[Start of Attachment]

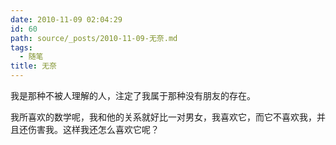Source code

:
 ```yaml
---
date: 2010-11-09 02:04:29
id: 60
path: source/_posts/2010-11-09-无奈.md
tags:
  - 随笔
title: 无奈
---
```


我是那种不被人理解的人，注定了我属于那种没有朋友的存在。

我所喜欢的数学呢，我和他的关系就好比一对男女，我喜欢它，而它不喜欢我，并且还伤害我。这样我还怎么喜欢它呢？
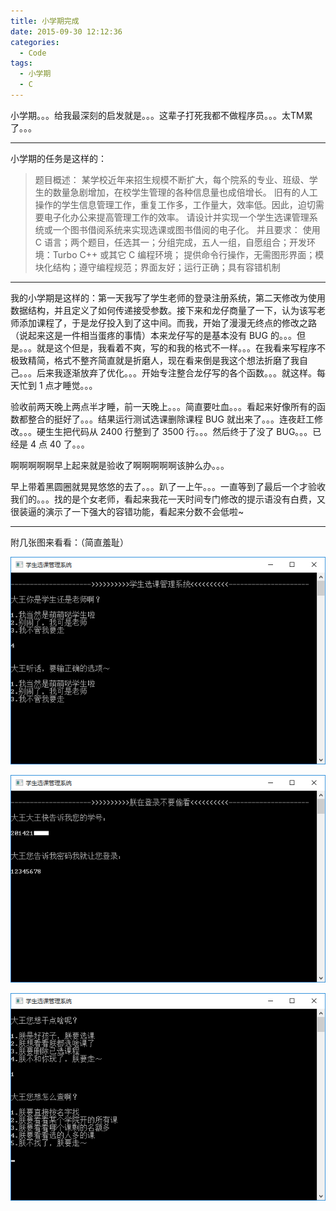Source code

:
 ```yaml
---
title: 小学期完成
date: 2015-09-30 12:12:36
categories:
  - Code
tags:
  - 小学期
  - C
---
```


小学期。。。给我最深刻的启发就是。。。这辈子打死我都不做程序员。。。太TM累了。。。

---

小学期的任务是这样的：

> 题目概述：
> 某学校近年来招生规模不断扩大，每个院系的专业、班级、学生的数量急剧增加，在校学生管理的各种信息量也成倍增长。
> 旧有的人工操作的学生信息管理工作，重复工作多，工作量大，效率低。因此，迫切需要电子化办公来提高管理工作的效率。
> 请设计并实现一个学生选课管理系统或一个图书借阅系统来实现选课或图书借阅的电子化。
> 并且要求：
> 使用 C 语言；两个题目，任选其一；分组完成，五人一组，自愿组合；开发环境：Turbo C++ 或其它 C 编程环境；
> 提供命令行操作，无需图形界面；模块化结构；遵守编程规范；界面友好；运行正确；具有容错机制
<!--more-->
---

我的小学期是这样的：第一天我写了学生老师的登录注册系统，第二天修改为使用数据结构，并且定义了如何传递接受参数。接下来和龙仔商量了一下，认为该写老师添加课程了，于是龙仔投入到了这中间。而我，开始了漫漫无终点的修改之路（说起来这是一件相当蛋疼的事情）本来龙仔写的是基本没有 BUG 的。。。但是。。。就是这个但是，我看着不爽，写的和我的格式不一样。。。在我看来写程序不极致精简，格式不整齐简直就是折磨人，现在看来倒是我这个想法折磨了我自己。。。后来我逐渐放弃了优化。。。开始专注整合龙仔写的各个函数。。。就这样。每天忙到 1 点才睡觉。。。

验收前两天晚上两点半才睡，前一天晚上。。。简直要吐血。。。看起来好像所有的函数都整合的挺好了。。。结果运行测试选课删除课程 BUG 就出来了。。。连夜赶工修改。。。硬生生把代码从 2400 行整到了 3500 行。。。然后终于了没了 BUG。。。已经是 4 点 40 了。。。

啊啊啊啊啊早上起来就是验收了啊啊啊啊啊该肿么办。。。

早上带着黑圆圈就晃晃悠悠的去了。。。趴了一上午。。。一直等到了最后一个才验收我们的。。。找的是个女老师，看起来我花一天时间专门修改的提示语没有白费，又很装逼的演示了一下强大的容错功能，看起来分数不会低啦~

---

附几张图来看看：（简直羞耻）

![1](/uploads/2015/09/1.png)

![2](/uploads/2015/09/2.png)

![3](/uploads/2015/09/3.png)
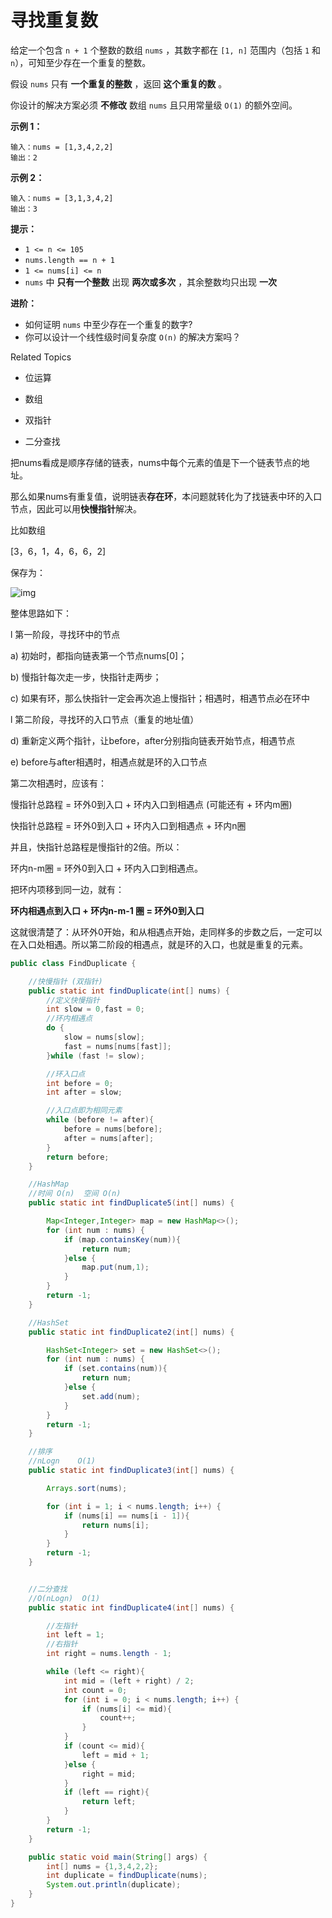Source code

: # 寻找重复数

给定一个包含 `n + 1` 个整数的数组 `nums` ，其数字都在 `[1, n]` 范围内（包括 `1` 和 `n`），可知至少存在一个重复的整数。

假设 `nums` 只有 **一个重复的整数** ，返回 **这个重复的数** 。

你设计的解决方案必须 **不修改** 数组 `nums` 且只用常量级 `O(1)` 的额外空间。



**示例 1：**

```
输入：nums = [1,3,4,2,2]
输出：2
```

**示例 2：**

```
输入：nums = [3,1,3,4,2]
输出：3
```



**提示：**

- `1 <= n <= 105`
- `nums.length == n + 1`
- `1 <= nums[i] <= n`
- `nums` 中 **只有一个整数** 出现 **两次或多次** ，其余整数均只出现 **一次**



**进阶：**

- 如何证明 `nums` 中至少存在一个重复的数字?
- 你可以设计一个线性级时间复杂度 `O(n)` 的解决方案吗？

Related Topics

- 位运算

- 数组

- 双指针

- 二分查找



把nums看成是顺序存储的链表，nums中每个元素的值是下一个链表节点的地址。

那么如果nums有重复值，说明链表**存在环**，本问题就转化为了找链表中环的入口节点，因此可以用**快慢指针**解决。

比如数组

[3，6，1，4，6，6，2]

保存为：

![img](https://lsl-image.oss-cn-beijing.aliyuncs.com/note/images/clip_image002.jpg)

整体思路如下：

l 第一阶段，寻找环中的节点

a)   初始时，都指向链表第一个节点nums[0]；

b)   慢指针每次走一步，快指针走两步；

c)    如果有环，那么快指针一定会再次追上慢指针；相遇时，相遇节点必在环中

l 第二阶段，寻找环的入口节点（重复的地址值）

d)   重新定义两个指针，让before，after分别指向链表开始节点，相遇节点

e)   before与after相遇时，相遇点就是环的入口节点

第二次相遇时，应该有：

慢指针总路程 = 环外0到入口 + 环内入口到相遇点 (可能还有 + 环内m圈)

快指针总路程 = 环外0到入口 + 环内入口到相遇点 + 环内n圈

并且，快指针总路程是慢指针的2倍。所以：

环内n-m圈 = 环外0到入口 + 环内入口到相遇点。

把环内项移到同一边，就有：

**环内相遇点到入口 + 环内n-m-1 圈 = 环外0到入口**

 

这就很清楚了：从环外0开始，和从相遇点开始，走同样多的步数之后，一定可以在入口处相遇。所以第二阶段的相遇点，就是环的入口，也就是重复的元素。

```java
public class FindDuplicate {

    //快慢指针 (双指针)
    public static int findDuplicate(int[] nums) {
        //定义快慢指针
        int slow = 0,fast = 0;
        //环内相遇点
        do {
            slow = nums[slow];
            fast = nums[nums[fast]];
        }while (fast != slow);

        //环入口点
        int before = 0;
        int after = slow;

        //入口点即为相同元素
        while (before != after){
            before = nums[before];
            after = nums[after];
        }
        return before;
    }

    //HashMap
    //时间 O(n)  空间 O(n)
    public static int findDuplicate5(int[] nums) {

        Map<Integer,Integer> map = new HashMap<>();
        for (int num : nums) {
            if (map.containsKey(num)){
                return num;
            }else {
                map.put(num,1);
            }
        }
        return -1;
    }

    //HashSet
    public static int findDuplicate2(int[] nums) {

        HashSet<Integer> set = new HashSet<>();
        for (int num : nums) {
            if (set.contains(num)){
                return num;
            }else {
                set.add(num);
            }
        }
        return -1;
    }

    //排序
    //nLogn    O(1)
    public static int findDuplicate3(int[] nums) {

        Arrays.sort(nums);

        for (int i = 1; i < nums.length; i++) {
            if (nums[i] == nums[i - 1]){
                return nums[i];
            }
        }
        return -1;
    }


    //二分查找
    //O(nLogn)  O(1)
    public static int findDuplicate4(int[] nums) {

        //左指针
        int left = 1;
        //右指针
        int right = nums.length - 1;

        while (left <= right){
            int mid = (left + right) / 2;
            int count = 0;
            for (int i = 0; i < nums.length; i++) {
                if (nums[i] <= mid){
                    count++;
                }
            }
            if (count <= mid){
                left = mid + 1;
            }else {
                right = mid;
            }
            if (left == right){
                return left;
            }
        }
        return -1;
    }

    public static void main(String[] args) {
        int[] nums = {1,3,4,2,2};
        int duplicate = findDuplicate(nums);
        System.out.println(duplicate);
    }
}
```


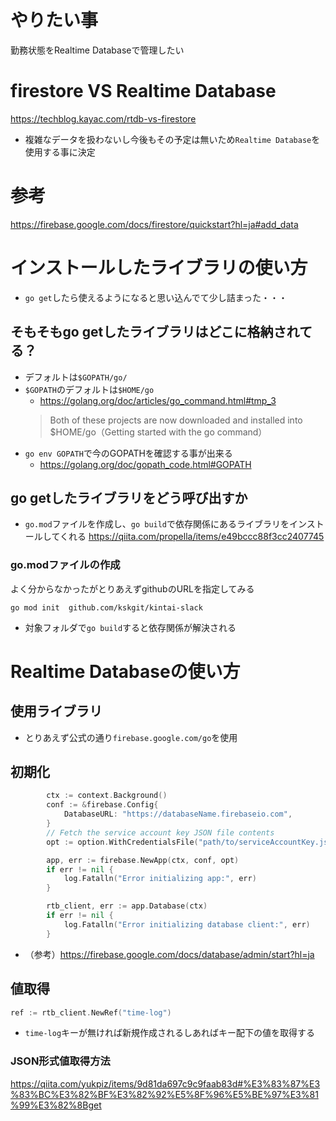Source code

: # やりたい事
勤務状態をRealtime Databaseで管理したい

# firestore VS Realtime Database
https://techblog.kayac.com/rtdb-vs-firestore
- 複雑なデータを扱わないし今後もその予定は無いため`Realtime Database`を使用する事に決定

# 参考
https://firebase.google.com/docs/firestore/quickstart?hl=ja#add_data

# インストールしたライブラリの使い方
- `go get`したら使えるようになると思い込んでて少し詰まった・・・

## そもそもgo getしたライブラリはどこに格納されてる？
- デフォルトは`$GOPATH/go/`
- `$GOPATH`のデフォルトは`$HOME/go`
  - https://golang.org/doc/articles/go_command.html#tmp_3
  >Both of these projects are now downloaded and installed into $HOME/go（Getting started with the go command）
- `go env GOPATH`で今のGOPATHを確認する事が出来る
  - https://golang.org/doc/gopath_code.html#GOPATH

## go getしたライブラリをどう呼び出すか
- `go.mod`ファイルを作成し、`go build`で依存関係にあるライブラリをインストールしてくれる
https://qiita.com/propella/items/e49bccc88f3cc2407745

### go.modファイルの作成
よく分からなかったがとりあえずgithubのURLを指定してみる
```
go mod init  github.com/kskgit/kintai-slack
```
- 対象フォルダで`go build`すると依存関係が解決される

# Realtime Databaseの使い方
## 使用ライブラリ
- とりあえず公式の通り`firebase.google.com/go`を使用
## 初期化
```go
		ctx := context.Background()
		conf := &firebase.Config{
			DatabaseURL: "https://databaseName.firebaseio.com",
		}
		// Fetch the service account key JSON file contents
		opt := option.WithCredentialsFile("path/to/serviceAccountKey.json")

		app, err := firebase.NewApp(ctx, conf, opt)
		if err != nil {
			log.Fatalln("Error initializing app:", err)
		}

		rtb_client, err := app.Database(ctx)
		if err != nil {
			log.Fatalln("Error initializing database client:", err)
		}
```
- （参考）https://firebase.google.com/docs/database/admin/start?hl=ja

## 値取得
```go
ref := rtb_client.NewRef("time-log")
```
- `time-log`キーが無ければ新規作成されるしあればキー配下の値を取得する

### JSON形式値取得方法
https://qiita.com/yukpiz/items/9d81da697c9c9faab83d#%E3%83%87%E3%83%BC%E3%82%BF%E3%82%92%E5%8F%96%E5%BE%97%E3%81%99%E3%82%8Bget
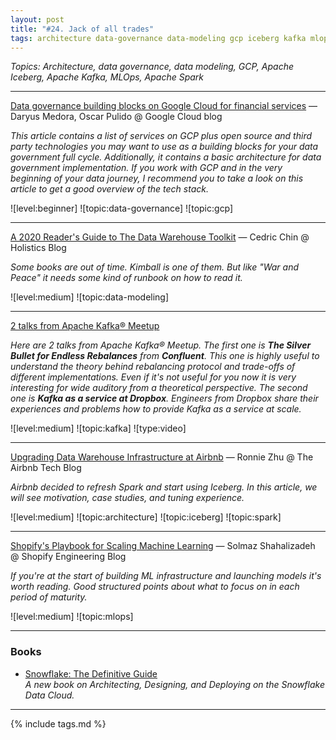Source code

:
 ```yaml
---
layout: post
title: "#24. Jack of all trades"
tags: architecture data-governance data-modeling gcp iceberg kafka mlops spark
---
```


*Topics: Architecture, data governance, data modeling, GCP, Apache Iceberg, Apache Kafka, MLOps, Apache Spark*

<!--cut-->

---

[Data governance building blocks on Google Cloud for financial services](https://cloud.google.com/blog/products/data-analytics/achieving-data-governance-for-financial-services) — Daryus Medora, Oscar Pulido @ Google Cloud blog

*This article contains a list of services on GCP plus open source and third party technologies you may want to use as a building blocks for your data government full cycle. Additionally, it contains a basic architecture for data government implementation. If you work with GCP and in the very beginning of your data journey, I recommend you to take a look on this article to get a good overview of the tech stack.*

![level:beginner] ![topic:data-governance] ![topic:gcp]

---

[A 2020 Reader's Guide to The Data Warehouse Toolkit](https://www.holistics.io/blog/how-to-read-data-warehouse-toolkit/) — Cedric Chin @ Holistics Blog

*Some books are out of time. Kimball is one of them. But like \"War and Peace\" it needs some kind of runbook on how to read it.*

![level:medium] ![topic:data-modeling]

---

[2 talks from Apache Kafka® Meetup](https://www.youtube.com/watch?v=kJEtxWGpv3Q)

*Here are 2 talks from Apache Kafka® Meetup. 
The first one is **The Silver Bullet for Endless Rebalances** from **Confluent**. This one is highly useful to understand the theory behind rebalancing protocol and trade-offs of different implementations. Even if it's not useful for you now it is very interesting for wide auditory from a theoretical perspective. 
The second one is **Kafka as a service at Dropbox**.  Engineers from Dropbox share their experiences and problems how to provide Kafka as a service at scale.*

![level:medium] ![topic:kafka] ![type:video]

---

[Upgrading Data Warehouse Infrastructure at Airbnb](https://medium.com/airbnb-engineering/upgrading-data-warehouse-infrastructure-at-airbnb-a4e18f09b6d5) — Ronnie Zhu @ The Airbnb Tech Blog

*Airbnb decided to refresh Spark and start using Iceberg. In this article, we will see motivation, case studies, and tuning experience.*

![level:medium] ![topic:architecture] ![topic:iceberg] ![topic:spark]

---

[Shopify's Playbook for Scaling Machine Learning](https://shopify.engineering/shopify-playbook-scaling-machine-learning) — Solmaz Shahalizadeh @ Shopify Engineering Blog

*If you're at the start of building ML infrastructure and launching models it's worth reading. Good structured points about what to focus on in each period of maturity.*

![level:medium] ![topic:mlops]

---

### Books

- [Snowflake: The Definitive Guide](https://www.snowflake.com/resource/snowflake-definitive-guide/)\
    *A new book on Architecting, Designing, and Deploying on the Snowflake Data Cloud.*

---

{% include tags.md %}
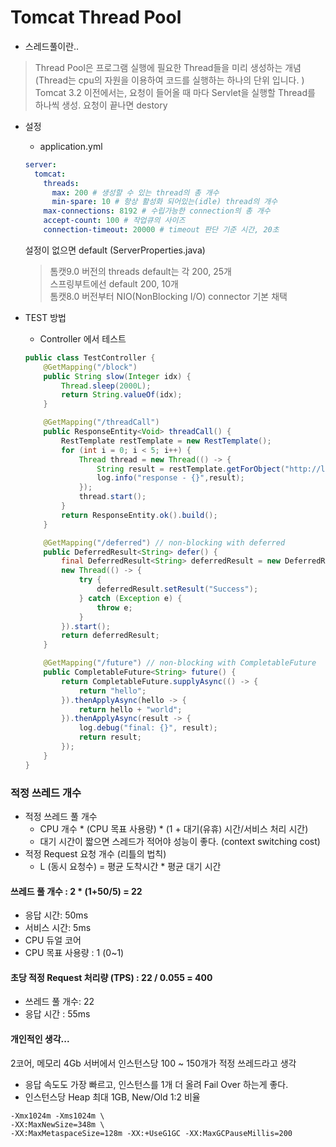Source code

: # Tomcat Thread Pool

* 스레드풀이란..
> Thread Pool은 프로그램 실행에 필요한 Thread들을 미리 생성하는 개념
(Thread는 cpu의 자원을 이용하여 코드를 실행하는 하나의 단위 입니다. )
Tomcat 3.2 이전에서는, 요청이 들어올 때 마다 Servlet을 실행할 Thread를 하나씩 생성. 요청이 끝나면 destory

* 설정 
  * application.yml
  ```yaml
  server:
    tomcat:
      threads:
        max: 200 # 생성할 수 있는 thread의 총 개수
        min-spare: 10 # 항상 활성화 되어있는(idle) thread의 개수
      max-connections: 8192 # 수립가능한 connection의 총 개수
      accept-count: 100 # 작업큐의 사이즈
      connection-timeout: 20000 # timeout 판단 기준 시간, 20초
   ```
   설정이 없으면 default (ServerProperties.java)
   > 톰캣9.0 버전의 threads default는 각 200, 25개 <br>
     스프링부트에선 default 200, 10개 <br>
  > 톰캣8.0 버전부터 NIO(NonBlocking I/O) connector 기본 채택
 

* TEST 방법
   * Controller 에서 테스트
    ```java
    public class TestController {
        @GetMapping("/block") 
        public String slow(Integer idx) {
            Thread.sleep(2000L);
            return String.valueOf(idx);
        }
  
        @GetMapping("/threadCall")
        public ResponseEntity<Void> threadCall() {
            RestTemplate restTemplate = new RestTemplate();
            for (int i = 0; i < 5; i++) {
                Thread thread = new Thread(() -> {
                    String result = restTemplate.getForObject("http://localhost:8080/block?idx=" + i, String.class);
                    log.info("response - {}",result);
                });
                thread.start();
            }
            return ResponseEntity.ok().build();
        }
  
        @GetMapping("/deferred") // non-blocking with deferred
        public DeferredResult<String> defer() {
            final DeferredResult<String> deferredResult = new DeferredResult<>();
            new Thread(() -> {
                try {
                    deferredResult.setResult("Success");
                } catch (Exception e) {
                    throw e;
                }
            }).start();
            return deferredResult;
        }

        @GetMapping("/future") // non-blocking with CompletableFuture
        public CompletableFuture<String> future() {
            return CompletableFuture.supplyAsync(() -> {
                return "hello";
            }).thenApplyAsync(hello -> {
                return hello + "world";
            }).thenApplyAsync(result -> {
                log.debug("final: {}", result);
                return result;
            });
        }
    }
    ```
  
### 적정 쓰레드 개수
* 적정 쓰레드 풀 개수
  * CPU 개수 * (CPU 목표 사용량) * (1 + 대기(유휴) 시간/서비스 처리 시간)
  * 대기 시간이 짧으면 스레드가 적어야 성능이 좋다. (context switching cost)
* 적정 Request 요청 개수 (리틀의 법칙)
  * L (동시 요청수) = 평균 도착시간 * 평균 대기 시간

#### 쓰레드 풀 개수 : 2 * (1+50/5) = 22
* 응답 시간: 50ms
* 서비스 시간: 5ms
* CPU 듀얼 코어
* CPU 목표 사용량 : 1 (0~1)

#### 초당 적정 Request 처리량 (TPS) : 22 / 0.055 = 400 
* 쓰레드 풀 개수: 22
* 응답 시간 : 55ms

#### 개인적인 생각...
2코어, 메모리 4Gb 서버에서 인스턴스당 100 ~ 150개가 적정 쓰레드라고 생각
* 응답 속도도 가장 빠르고, 인스턴스를 1개 더 올려 Fail Over 하는게 좋다. 
* 인스턴스당 Heap 최대 1GB, New/Old 1:2 비율

```shell
-Xmx1024m -Xms1024m \
-XX:MaxNewSize=348m \
-XX:MaxMetaspaceSize=128m -XX:+UseG1GC -XX:MaxGCPauseMillis=200
```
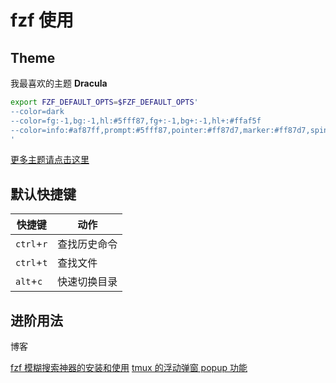 # fzf 使用

## Theme

我最喜欢的主题 **Dracula**

```sh
export FZF_DEFAULT_OPTS=$FZF_DEFAULT_OPTS'
--color=dark
--color=fg:-1,bg:-1,hl:#5fff87,fg+:-1,bg+:-1,hl+:#ffaf5f
--color=info:#af87ff,prompt:#5fff87,pointer:#ff87d7,marker:#ff87d7,spinner:#ff87d7
'
```

[更多主题请点击这里](https://github.com/junegunn/fzf/wiki/Color-schemes)

## 默认快捷键

| 快捷键     | 动作         |
| ---------- | ------------ |
| `ctrl`+`r` | 查找历史命令 |
| `ctrl`+`t` | 查找文件     |
| `alt`+`c`  | 快速切换目录 |

## 进阶用法

博客

[fzf 模糊搜索神器的安装和使用](fzf模糊搜索神器的安装和使用)
[tmux 的浮动弹窗 popup 功能](https://www.liuvv.com/p/1104a363.html#3-fzf-tmux)
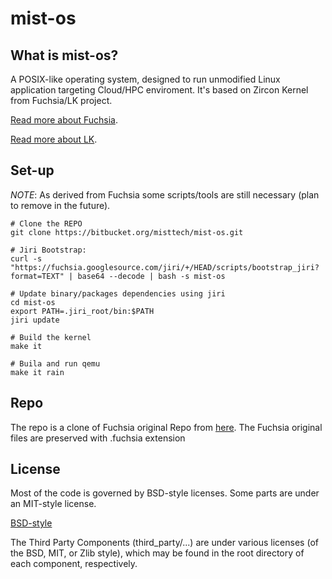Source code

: # mist-os

## What is mist-os?

A POSIX-like operating system, designed to run unmodified Linux application targeting Cloud/HPC enviroment.
It's based on Zircon Kernel from Fuchsia/LK project.

[Read more about Fuchsia](https://fuchsia.dev).

[Read more about LK](https://github.com/littlekernel/lk).

## Set-up

*NOTE*: As derived from Fuchsia some scripts/tools are still necessary (plan to remove in the future).

```
# Clone the REPO
git clone https://bitbucket.org/misttech/mist-os.git

# Jiri Bootstrap:
curl -s "https://fuchsia.googlesource.com/jiri/+/HEAD/scripts/bootstrap_jiri?format=TEXT" | base64 --decode | bash -s mist-os

# Update binary/packages dependencies using jiri
cd mist-os
export PATH=.jiri_root/bin:$PATH
jiri update

# Build the kernel
make it

# Buila and run qemu
make it rain
```
## Repo

The repo is a clone of Fuchsia original Repo from [here](https://fuchsia.googlesource.com/fuchsia).
The Fuchsia original files are preserved with .fuchsia extension

## License

Most of the code is governed by BSD-style licenses. Some parts are under an MIT-style license.

[BSD-style](LICENSE)

The Third Party Components (third_party/...) are under various
licenses (of the BSD, MIT, or Zlib style), which may be found in the
root directory of each component, respectively.
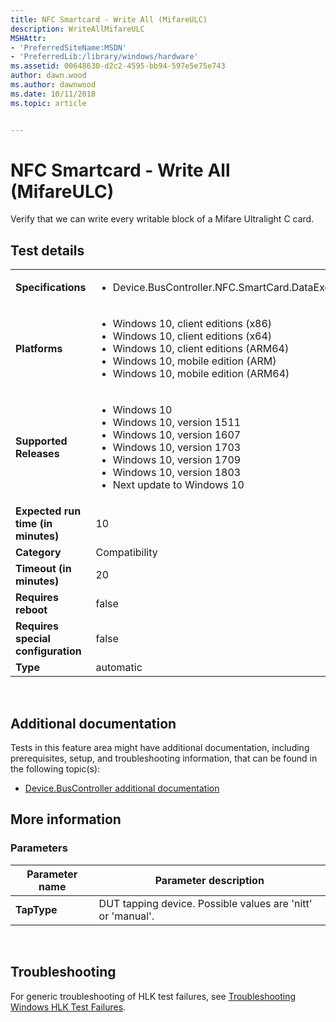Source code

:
 ```yaml
---
title: NFC Smartcard - Write All (MifareULC)
description: WriteAllMifareULC
MSHAttr:
- 'PreferredSiteName:MSDN'
- 'PreferredLib:/library/windows/hardware'
ms.assetid: 00648630-d2c2-4595-bb94-597e5e75e743
author: dawn.wood
ms.author: dawnwood
ms.date: 10/11/2018
ms.topic: article


---
```


# NFC Smartcard - Write All (MifareULC)


Verify that we can write every writable block of a Mifare Ultralight C card.

## Test details
|||
|---|---|
| **Specifications**  | <ul><li>Device.BusController.NFC.SmartCard.DataExchange</li></ul> |  
| **Platforms**   | <ul><li>Windows 10, client editions (x86)</li><li>Windows 10, client editions (x64)</li><li>Windows 10, client editions (ARM64)</li><li>Windows 10, mobile edition (ARM)</li><li>Windows 10, mobile edition (ARM64)</li></ul> |
| **Supported Releases** | <ul><li>Windows 10</li><li>Windows 10, version 1511</li><li>Windows 10, version 1607</li><li>Windows 10, version 1703</li><li>Windows 10, version 1709</li><li>Windows 10, version 1803</li><li>Next update to Windows 10</li></ul> |
|**Expected run time (in minutes)**| 10 |
|**Category**| Compatibility |
|**Timeout (in minutes)**| 20 |
|**Requires reboot**| false |
|**Requires special configuration**| false |
|**Type**| automatic |

 

## <span id="Additional_documentation"></span><span id="additional_documentation"></span><span id="ADDITIONAL_DOCUMENTATION"></span>Additional documentation


Tests in this feature area might have additional documentation, including prerequisites, setup, and troubleshooting information, that can be found in the following topic(s):

-   [Device.BusController additional documentation](device-buscontroller-additional-documentation.md)

## <span id="More_information"></span><span id="more_information"></span><span id="MORE_INFORMATION"></span>More information


### <span id="Parameters"></span><span id="parameters"></span><span id="PARAMETERS"></span>Parameters

| Parameter name | Parameter description                                       |
|----------------|-------------------------------------------------------------|
| **TapType**    | DUT tapping device. Possible values are 'nitt' or 'manual'. |

 

## <span id="Troubleshooting"></span><span id="troubleshooting"></span><span id="TROUBLESHOOTING"></span>Troubleshooting


For generic troubleshooting of HLK test failures, see [Troubleshooting Windows HLK Test Failures](..\user\troubleshooting-windows-hlk-test-failures.md).

 

 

[End of Attachment]

Copy each line of the records that has "Guide" in it.

- WORKED SOLUTION -
[A 2020 Reader's Guide to The Data Warehouse Toolkit](https://www.holistics.io/blog/how-to-read-data-warehouse-toolkit/) — Cedric Chin @ Holistics Blog
- [Snowflake: The Definitive Guide](https://www.snowflake.com/resource/snowflake-definitive-guide/)\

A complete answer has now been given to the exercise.